The good news is that BRAF plus MEK targeted therapy (e.g. encorafenib plus binimetinib)  can achieve disease control that lasts for years (Figure 1), but eventually even this combination may succumb to resistance mutations in the cancer. In that case, immunotherapy can be given as the follow-up treatment. In terms of the order, the targeted kinase (BRAF and MEK) inhibitors are usually given first because they act faster.

In addition to combining different drug treatments, one can combine drug treatments with surgery, with the treatments coming before (neoadjuvant) or just after (adjuvant) the surgery. After resection (surgery), both immunotherapy and targeted therapy have demonstrated effectiveness reducing melanoma spread:

"Both PD-1 blockade and combined BRAF and MEK inhibition have a clear benefit in resected stage IIIB, stage IIIC, and stage IV melanomas. No head-to-head comparisons of the two treatments have been performed or are anticipated, but the relative risk reductions appear to be similar and durable."

The article concludes with the following summary and future directions:

"Treatment and survival for patients with localized or metastatic melanoma have improved dramatically in the past 10 years. Initial surgical treatment is more precise and less invasive, with a lower morbidity. Systemic therapy has undergone remarkable changes. Particular areas of research interest include improving the selection and sequence of therapies that have the highest probability of inducing a durable response, defining the benefit of neoadjuvant therapy, and developing treatments with a higher probability of inducing complete and durable remission. Integration of surgical and medical interventions is likely to be key in improving long-term outcomes for patients with melanoma."

It is encouraging that now there are now three modalities for treating melanoma.

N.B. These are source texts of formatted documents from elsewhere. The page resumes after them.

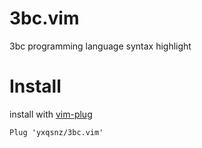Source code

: # 3bc.vim
3bc programming language syntax highlight
# Install
install with [vim-plug](https://github.com/junegunn/vim-plug)
```vim
Plug 'yxqsnz/3bc.vim'
```
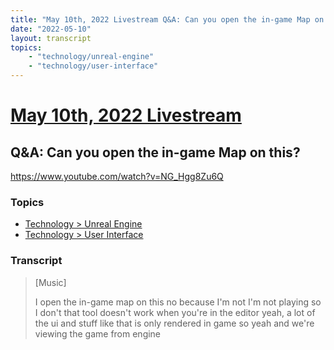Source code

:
 ```yaml
---
title: "May 10th, 2022 Livestream Q&A: Can you open the in-game Map on this?"
date: "2022-05-10"
layout: transcript
topics:
    - "technology/unreal-engine"
    - "technology/user-interface"
---
```

# [May 10th, 2022 Livestream](../2022-05-10.md)
## Q&A: Can you open the in-game Map on this?
https://www.youtube.com/watch?v=NG_Hgg8Zu6Q

### Topics
* [Technology > Unreal Engine](../topics/technology/unreal-engine.md)
* [Technology > User Interface](../topics/technology/user-interface.md)

### Transcript

> [Music]
>
> I open the in-game map on this no because I'm not I'm not playing so I don't that tool doesn't work when you're in the editor yeah, a lot of the ui and stuff like that is only rendered in game so yeah and we're viewing the game from engine
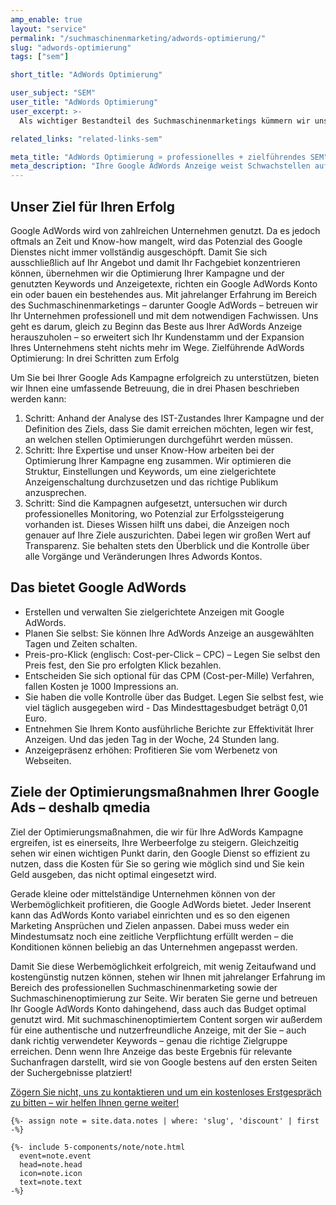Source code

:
 ```yaml
---
amp_enable: true
layout: "service"
permalink: "/suchmaschinenmarketing/adwords-optimierung/"
slug: "adwords-optimierung"
tags: ["sem"]

short_title: "AdWords Optimierung"

user_subject: "SEM"
user_title: "AdWords Optimierung"
user_excerpt: >-
  Als wichtiger Bestandteil des Suchmaschinenmarketings kümmern wir uns um die professionelle Optimierung Ihrer Google AdWords Kampagnen. Bei Google AdWords handelt es sich um einen kostenpflichtigen Google Dienst, der als Präzisionswerkzeug zu einer optimalen Sichtbarkeit Ihrer Webseite für potenzielle Kunden verhilft. Um mehr Kunden zu gewinnen und deren Interesse an Ihrem Unternehmen zu wecken, bietet AdWords die Möglichkeit, Anzeigen für Produkte oder Dienstleistungen ganz gezielt zu schalten, die als Antwort auf relevante Suchanfragen direkt auf der ersten Seite bei Google erscheinen. Als ideales Marketing-Tool bietet sich AdWords für Unternehmen jeder Größe an. 

related_links: "related-links-sem"

meta_title: "AdWords Optimierung » professionelles + zielführendes SEM"
meta_description: "Ihre Google AdWords Anzeige weist Schwachstellen auf? Analyse, Zieldefinition und Optimierung ► wir verhelfen Ihrer Anzeige zum Erfolg! Alle Infos hier ✓ Keyword: Google AdWords"
---
```


## Unser Ziel für Ihren Erfolg 
Google AdWords wird von zahlreichen Unternehmen genutzt. Da es jedoch oftmals an Zeit und Know-how mangelt, wird das Potenzial des Google Dienstes nicht immer vollständig ausgeschöpft. Damit Sie sich ausschließlich auf Ihr Angebot und damit Ihr Fachgebiet konzentrieren können, übernehmen wir die Optimierung Ihrer Kampagne und der genutzten Keywords und Anzeigetexte, richten ein Google AdWords Konto ein oder bauen ein bestehendes aus. Mit jahrelanger Erfahrung im Bereich des Suchmaschinenmarketings – darunter Google AdWords – betreuen wir Ihr Unternehmen professionell und mit dem notwendigen Fachwissen. Uns geht es darum, gleich zu Beginn das Beste aus Ihrer AdWords Anzeige herauszuholen – so erweitert sich Ihr Kundenstamm und der Expansion Ihres Unternehmens steht nichts mehr im Wege. 
Zielführende AdWords Optimierung: In drei Schritten zum Erfolg 

Um Sie bei Ihrer Google Ads Kampagne erfolgreich zu unterstützen, bieten wir Ihnen eine umfassende Betreuung, die in drei Phasen beschrieben werden kann:
1.	Schritt: Anhand der Analyse des IST-Zustandes Ihrer Kampagne und der Definition des Ziels, dass Sie damit erreichen möchten, legen wir fest, an welchen stellen Optimierungen durchgeführt werden müssen. 
2.	Schritt: Ihre Expertise und unser Know-How arbeiten bei der Optimierung Ihrer Kampagne eng zusammen. Wir optimieren die Struktur, Einstellungen und Keywords, um eine zielgerichtete Anzeigenschaltung durchzusetzen und das richtige Publikum anzusprechen. 
3.	Schritt: Sind die Kampagnen aufgesetzt, untersuchen wir durch professionelles Monitoring, wo Potenzial zur Erfolgssteigerung vorhanden ist. Dieses Wissen hilft uns dabei, die Anzeigen noch genauer auf Ihre Ziele auszurichten. Dabei legen wir großen Wert auf Transparenz. Sie behalten stets den Überblick und die Kontrolle über alle Vorgänge und Veränderungen Ihres Adwords Kontos. 


## Das bietet Google AdWords
 * Erstellen und verwalten Sie zielgerichtete Anzeigen mit Google AdWords. 
 * Planen Sie selbst: Sie können Ihre AdWords Anzeige an ausgewählten Tagen und Zeiten schalten. 
 * Preis-pro-Klick (englisch: Cost-per-Click – CPC) – Legen Sie selbst den Preis fest, den Sie pro erfolgten Klick bezahlen. 
 * Entscheiden Sie sich optional für das CPM (Cost-per-Mille) Verfahren, fallen Kosten je 1000 Impressions an.
 * Sie haben die volle Kontrolle über das Budget. Legen Sie selbst fest, wie viel täglich ausgegeben wird - Das Mindesttagesbudget beträgt 0,01 Euro.
 * Entnehmen Sie Ihrem Konto ausführliche Berichte zur Effektivität Ihrer Anzeigen. Und das jeden Tag in der Woche, 24 Stunden lang. 
 * Anzeigepräsenz erhöhen: Profitieren Sie vom Werbenetz von Webseiten. 

## Ziele der Optimierungsmaßnahmen Ihrer Google Ads – deshalb qmedia
Ziel der Optimierungsmaßnahmen, die wir für Ihre AdWords Kampagne ergreifen, ist es einerseits, Ihre Werbeerfolge zu steigern. Gleichzeitig sehen wir einen wichtigen Punkt darin, den Google Dienst so effizient zu nutzen, dass die Kosten für Sie so gering wie möglich sind und Sie kein Geld ausgeben, das nicht optimal eingesetzt wird.  

Gerade kleine oder mittelständige Unternehmen können von der Werbemöglichkeit profitieren, die Google AdWords bietet. Jeder Inserent kann das AdWords Konto variabel einrichten und es so den eigenen Marketing Ansprüchen und Zielen anpassen. Dabei muss weder ein Mindestumsatz noch eine zeitliche Verpflichtung erfüllt werden – die Konditionen können beliebig an das Unternehmen angepasst werden.  

Damit Sie diese Werbemöglichkeit erfolgreich, mit wenig Zeitaufwand und kostengünstig nutzen können, stehen wir Ihnen mit jahrelanger Erfahrung im Bereich des professionellen Suchmaschinenmarketing sowie der Suchmaschinenoptimierung zur Seite. Wir beraten Sie gerne und betreuen Ihr Google AdWords Konto dahingehend, dass auch das Budget optimal genutzt wird. Mit suchmaschinenoptimiertem Content sorgen wir außerdem für eine authentische und nutzerfreundliche Anzeige, mit der Sie – auch dank richtig verwendeter Keywords – genau die richtige Zielgruppe erreichen. Denn wenn Ihre Anzeige das beste Ergebnis für relevante Suchanfragen darstellt, wird sie von Google bestens auf den ersten Seiten der Suchergebnisse platziert!  

[Zögern Sie nicht, uns zu kontaktieren und um ein kostenloses Erstgespräch zu bitten – wir helfen Ihnen gerne weiter!](/kontakt/) 

<div class="h-ArticleExclude h-ArticleExclude--indent h-ArticleExclude--sm" markdown="0">

    {%- assign note = site.data.notes | where: 'slug', 'discount' | first -%}

    {%- include 5-components/note/note.html
      event=note.event
      head=note.head
      icon=note.icon
      text=note.text
    -%}

</div>


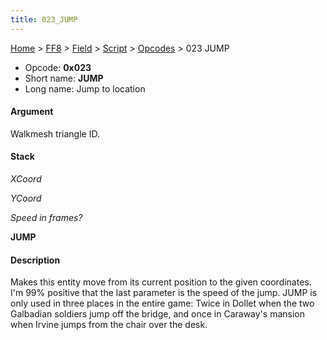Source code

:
 ```yaml
---
title: 023_JUMP
---
```


[Home](../../../../Main_Page.md) > [FF8](../../../../FF8.md) > [Field](../../../Field.md) > [Script](../../Script.md) > [Opcodes](../Opcodes.md) > 023 JUMP

-   Opcode: **0x023**
-   Short name: **JUMP**
-   Long name: Jump to location

#### Argument

Walkmesh triangle ID.

#### Stack

  
*XCoord*

*YCoord*

*Speed in frames?*

**JUMP**

#### Description

Makes this entity move from its current position to the given coordinates. I'm 99% positive that the last parameter is the speed of the jump. JUMP is only used in three places in the entire game: Twice in Dollet when the two Galbadian soldiers jump off the bridge, and once in Caraway's mansion when Irvine jumps from the chair over the desk.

The first-line of defense remains surgical removal of the melanoma from the skin, and the procedure has become more effective and less invasive in recent years. If the melanoma has spread, two new drug treatments have become available over the last 10 years, immunotherapy and targeted therapy, with both providing significant durable response even to late stage melanoma. One important future area of research is how best to combine these various modalities in terms of sequencing or even administering together as a mega-combination (if the side-effects can be managed).

Figure 1. Percent two-year survival from clinical trials of various treatments ranging from classic chemotherapy to targeted therapy to immunotherapy. The drug or drug combination is before the slash for each label of bar graph (with abbreviations specified below along with brand name). The name of the clinical trial comes after the slash. Drug abbreviations are as follows: Atezo = atezolizumab (anti-PD-L1, Tecentriq), Bini = binimetinib (MEK inhibitor, Mektovi), Cobi = cobimetinib (MEK inhibitor, Cotellic), Dab = dabrafenib (BRAF inhibitor, Tafinlar), Enco = encorafenib (BRAF inhitor, Braftovi), Ipi = ipilimumab (anti-CTLA-4, Yervoy), Nivo = nivolumab (anti-PD-1, Opdivo), Pembro = pembrolizumab (anti-PD-1, Keytruda), Tram = trametinib (MEK inhibitor, Mekinist), TVEC = talimogene laherparepvec (oncolytic immunotherapy, Imlygic), and Vem = vemurafenib (BRAF inhibitor, Zelboraf) (NEJM).